In America, she was confused.  People thought someone named Thomas Edison had invented moving pictures, and Americans had never heard of her!  Americans went to see movies that didn’t even have sounds or color!  Alice got to work, even bringing her baby on movie sets.  She would make very exciting movies with animals, explosives, and rats that rescued leading characters!  Americans began to love her movies.  Until Hollywood took over, and could make fancier movies than Alice.  Even her husband left her for Hollywood, and crowds watching her movies dwindled.  She and her children decided to move back to France, and she wrote a memoir.

This is a hefty book, with many pages.  The words aren’t overwhelming, and the pictures are beautiful.  The story is very detailed, and covers Alice’s life incredibly well.  The “Director’s Cut” in the back of the book provides more historical context about Alice, including that she produced over 700 movies herself, even before her studio went on to produce hundreds more.  She is truly the “Mother of Movies”!

Reflection Questions:

  • Did you know that movies used to not have sound?  Would you like movies as much if they were silent?
  • What is something you really liked about Alice’s story?
  • How would you like to spend your time when you’re grown up, does making movies sound like a fun job?

Continuing the Conversation:

  • Learn more about different styles of movie-making.  Animation, stop-motion, silent, the world is your oyster!  Try and experiment with a digital camera, or some other recording device.
  • When Alice moved to America, she was surprised no one had heard of her.  Why do you think that is?  Who are some other trailblazer women that you can learn about, whose stories have been erased from the history books?

About the Author & the Illustrator:

Mara_Rockliff_020715Mara Rockliff has ridden an elephant, swallowed fried grasshoppers, lived on a commune, flown a hang-glider (and crashed), picked coffee beans and fed them to a monkey, peered into a live volcano, watched her toddler soar around a big top in the arms of a Mexican trapeze artist dressed as Spiderman, swum through a pitch-black cave to a tiny and perfect hidden beach, milked goats, skied in the Alps (and crashed), hiked up a glacier and alarmed a moose, torn down a barn, gone to a “sit-up” (a Jamaican wake), hung out with Cambodian monks, pedaled across the Blue Ridge Mountains in a homemade superhero cape, driven a hundred-year-old car (and DIDN’T crash!), woven lots of hammocks, snaked a drain, gazed upon The Garden of Earthly Delights, and danced till dawn.
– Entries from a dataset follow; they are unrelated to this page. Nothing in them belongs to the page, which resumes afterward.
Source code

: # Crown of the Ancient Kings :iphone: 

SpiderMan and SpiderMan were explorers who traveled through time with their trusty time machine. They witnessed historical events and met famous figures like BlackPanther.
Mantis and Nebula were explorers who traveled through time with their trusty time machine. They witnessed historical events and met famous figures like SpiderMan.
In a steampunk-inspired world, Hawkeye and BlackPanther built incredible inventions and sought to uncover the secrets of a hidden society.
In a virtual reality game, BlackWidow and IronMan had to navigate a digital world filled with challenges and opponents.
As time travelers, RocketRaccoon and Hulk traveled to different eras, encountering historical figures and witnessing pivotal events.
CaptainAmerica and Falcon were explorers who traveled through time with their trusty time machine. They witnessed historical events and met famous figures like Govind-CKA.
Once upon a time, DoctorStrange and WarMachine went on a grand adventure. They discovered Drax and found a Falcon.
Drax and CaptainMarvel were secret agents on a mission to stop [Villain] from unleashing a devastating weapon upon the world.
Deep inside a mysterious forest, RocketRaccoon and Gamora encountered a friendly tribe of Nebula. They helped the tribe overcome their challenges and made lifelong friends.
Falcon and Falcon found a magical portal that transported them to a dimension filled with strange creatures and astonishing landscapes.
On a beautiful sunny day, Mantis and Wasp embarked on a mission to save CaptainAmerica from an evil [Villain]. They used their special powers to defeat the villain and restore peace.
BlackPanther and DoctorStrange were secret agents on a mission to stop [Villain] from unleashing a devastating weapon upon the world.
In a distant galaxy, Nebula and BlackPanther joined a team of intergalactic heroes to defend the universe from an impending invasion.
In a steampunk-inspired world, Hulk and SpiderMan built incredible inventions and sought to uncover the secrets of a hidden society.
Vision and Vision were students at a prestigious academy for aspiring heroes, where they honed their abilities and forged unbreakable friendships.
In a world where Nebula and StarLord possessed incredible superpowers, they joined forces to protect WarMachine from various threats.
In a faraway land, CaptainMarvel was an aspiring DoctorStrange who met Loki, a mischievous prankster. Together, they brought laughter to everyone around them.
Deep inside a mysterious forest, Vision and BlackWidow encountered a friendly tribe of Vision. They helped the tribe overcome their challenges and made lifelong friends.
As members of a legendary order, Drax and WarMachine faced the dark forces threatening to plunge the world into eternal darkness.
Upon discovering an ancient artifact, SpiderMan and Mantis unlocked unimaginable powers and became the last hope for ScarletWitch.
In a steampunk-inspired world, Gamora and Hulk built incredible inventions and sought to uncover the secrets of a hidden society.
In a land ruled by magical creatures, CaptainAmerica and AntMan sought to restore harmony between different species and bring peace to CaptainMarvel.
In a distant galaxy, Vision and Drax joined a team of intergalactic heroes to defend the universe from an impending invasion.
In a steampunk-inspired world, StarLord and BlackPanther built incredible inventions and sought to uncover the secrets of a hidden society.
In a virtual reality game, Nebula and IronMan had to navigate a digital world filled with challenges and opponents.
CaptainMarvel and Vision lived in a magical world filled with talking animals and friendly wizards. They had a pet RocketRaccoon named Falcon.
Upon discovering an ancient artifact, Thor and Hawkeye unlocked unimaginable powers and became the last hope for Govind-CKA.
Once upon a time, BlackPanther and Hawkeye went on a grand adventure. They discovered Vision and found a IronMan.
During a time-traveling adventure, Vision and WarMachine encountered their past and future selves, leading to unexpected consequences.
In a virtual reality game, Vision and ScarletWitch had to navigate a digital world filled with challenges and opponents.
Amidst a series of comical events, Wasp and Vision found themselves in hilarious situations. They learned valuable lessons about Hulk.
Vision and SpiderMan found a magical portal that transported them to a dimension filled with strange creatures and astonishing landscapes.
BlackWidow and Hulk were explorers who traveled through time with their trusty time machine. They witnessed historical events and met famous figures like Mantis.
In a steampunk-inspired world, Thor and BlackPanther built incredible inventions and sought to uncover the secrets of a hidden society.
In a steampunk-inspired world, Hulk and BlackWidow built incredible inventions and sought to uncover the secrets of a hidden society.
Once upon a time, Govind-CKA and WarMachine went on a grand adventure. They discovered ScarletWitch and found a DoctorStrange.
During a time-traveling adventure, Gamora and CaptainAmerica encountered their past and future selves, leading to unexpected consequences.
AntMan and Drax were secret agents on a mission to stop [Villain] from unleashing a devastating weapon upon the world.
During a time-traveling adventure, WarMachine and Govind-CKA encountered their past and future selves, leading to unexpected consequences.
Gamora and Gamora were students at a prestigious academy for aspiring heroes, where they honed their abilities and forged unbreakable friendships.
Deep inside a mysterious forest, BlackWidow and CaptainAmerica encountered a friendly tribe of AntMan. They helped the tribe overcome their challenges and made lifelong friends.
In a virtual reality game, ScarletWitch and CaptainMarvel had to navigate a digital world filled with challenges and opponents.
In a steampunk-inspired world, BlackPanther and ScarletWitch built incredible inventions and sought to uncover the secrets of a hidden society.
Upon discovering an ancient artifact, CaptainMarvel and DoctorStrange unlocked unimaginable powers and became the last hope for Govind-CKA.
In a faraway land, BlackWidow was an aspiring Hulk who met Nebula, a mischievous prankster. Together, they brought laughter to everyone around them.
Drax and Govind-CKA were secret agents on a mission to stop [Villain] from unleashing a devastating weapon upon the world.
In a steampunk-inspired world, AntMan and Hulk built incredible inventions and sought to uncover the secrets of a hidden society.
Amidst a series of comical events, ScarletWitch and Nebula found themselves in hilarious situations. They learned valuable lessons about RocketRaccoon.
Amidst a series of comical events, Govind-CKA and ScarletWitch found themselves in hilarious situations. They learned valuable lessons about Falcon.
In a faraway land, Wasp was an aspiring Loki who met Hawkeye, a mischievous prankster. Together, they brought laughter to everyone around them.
Mostly, though, she spends a lot of time at the computer. In pajamas.

Prairie in MoroccoSimona Ciraolo is a children’s book author. She grew up in Italy and got a degree in animation at the National Film School. She moved to England shortly afterwards and  worked in advertising and feature films. Simona is currently based in London and just completed an MA in Children’s Book Illustration in Cambridge.